The Red Cross Diamond is a canary-yellow 205.07-carat, cushion-shaped cut diamond which is among the largest known cut diamonds. The diamond was auctioned off in 1918 to support the British Red Cross Society. It has a Maltese cross visible in the diamond.

==Classification==
The diamond is referred to as the Red Cross Diamond and it is classified as "fancy intense yellow" in color. It is commonly referred to as canary-yellow. It has a cushion shaped cut and a Maltese cross faceted at its base. The Maltese cross feature in the diamond was considered a rarity and in 1918 only two other diamonds were known to have the feature: the Regent Diamond being one. The diamond is 205.07 carats (41.014 grams) and it is a brilliant cut diamond with "nearly flawless VS2 clarity". It is considered to be one of the world’s largest diamonds. In 1918 it was called the largest yellow diamond in the world.

==History==
In 1901 the diamond was found in the De Beers controlled Kimberley Mine at Griqualand West, Cape Colony (in modern South Africa). The rough diamond is said to have weighed between 370 and 380 carats. It was bought by "The Diamond Syndicate" and when it reappeared in 1918, it was a cut diamond. The stone was cut in Amsterdam. It was sent to Christie's as a donation, to be auctioned to benefit the Red Cross. It came to be known as the Red Cross diamond after it contributed to the fund of the British Red Cross Society. The diamond was displayed prior to the auction and people could view it after paying a fee. Prior to the 1918 auction the News-Democrat, an American newspaper, stated, "If it brings less than a million dollars, it will be a bargain, as diamonds go."

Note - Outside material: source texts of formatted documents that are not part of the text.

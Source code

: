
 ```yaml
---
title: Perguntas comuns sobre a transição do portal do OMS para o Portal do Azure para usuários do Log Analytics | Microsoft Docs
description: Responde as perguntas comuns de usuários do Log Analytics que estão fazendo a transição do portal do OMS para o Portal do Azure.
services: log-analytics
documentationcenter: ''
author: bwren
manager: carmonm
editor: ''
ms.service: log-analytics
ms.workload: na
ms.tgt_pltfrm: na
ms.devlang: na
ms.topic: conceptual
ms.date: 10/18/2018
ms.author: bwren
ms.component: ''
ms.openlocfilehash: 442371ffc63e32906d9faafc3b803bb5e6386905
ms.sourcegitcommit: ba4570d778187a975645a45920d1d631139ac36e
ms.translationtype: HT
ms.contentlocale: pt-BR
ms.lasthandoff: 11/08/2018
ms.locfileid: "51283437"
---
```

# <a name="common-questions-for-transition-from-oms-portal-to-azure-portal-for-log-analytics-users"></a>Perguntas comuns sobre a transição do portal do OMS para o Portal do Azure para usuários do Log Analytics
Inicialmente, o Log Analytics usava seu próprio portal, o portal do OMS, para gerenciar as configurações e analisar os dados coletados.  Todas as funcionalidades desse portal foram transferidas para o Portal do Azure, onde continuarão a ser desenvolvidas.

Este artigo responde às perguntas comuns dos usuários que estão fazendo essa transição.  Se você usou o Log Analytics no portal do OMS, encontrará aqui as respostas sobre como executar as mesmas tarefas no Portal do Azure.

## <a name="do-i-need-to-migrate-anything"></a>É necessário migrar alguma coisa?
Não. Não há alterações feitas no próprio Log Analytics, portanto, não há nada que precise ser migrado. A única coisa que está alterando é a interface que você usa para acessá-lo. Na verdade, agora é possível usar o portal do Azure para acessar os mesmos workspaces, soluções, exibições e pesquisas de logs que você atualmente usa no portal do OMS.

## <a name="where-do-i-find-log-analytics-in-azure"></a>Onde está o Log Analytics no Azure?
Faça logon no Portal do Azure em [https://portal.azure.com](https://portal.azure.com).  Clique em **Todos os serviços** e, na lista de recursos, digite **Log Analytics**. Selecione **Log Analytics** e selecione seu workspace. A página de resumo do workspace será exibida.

At the auction the diamond was purchased by the London firm S. J. Phillips for £10,000 and the proceeds went to fund the British Red Cross Society during World War I.

The owner of the diamond attempted to resell it at auction in Tokyo in July 1973. Pre-auction estimates anticipated a US$5 million sale. Twenty buyers attended the auction and a bid of 570 million yen was rejected. The diamond was then auctioned by Christie's (Geneva) in November 1973 and it sold to an American businessman for 1.8 million Swiss francs.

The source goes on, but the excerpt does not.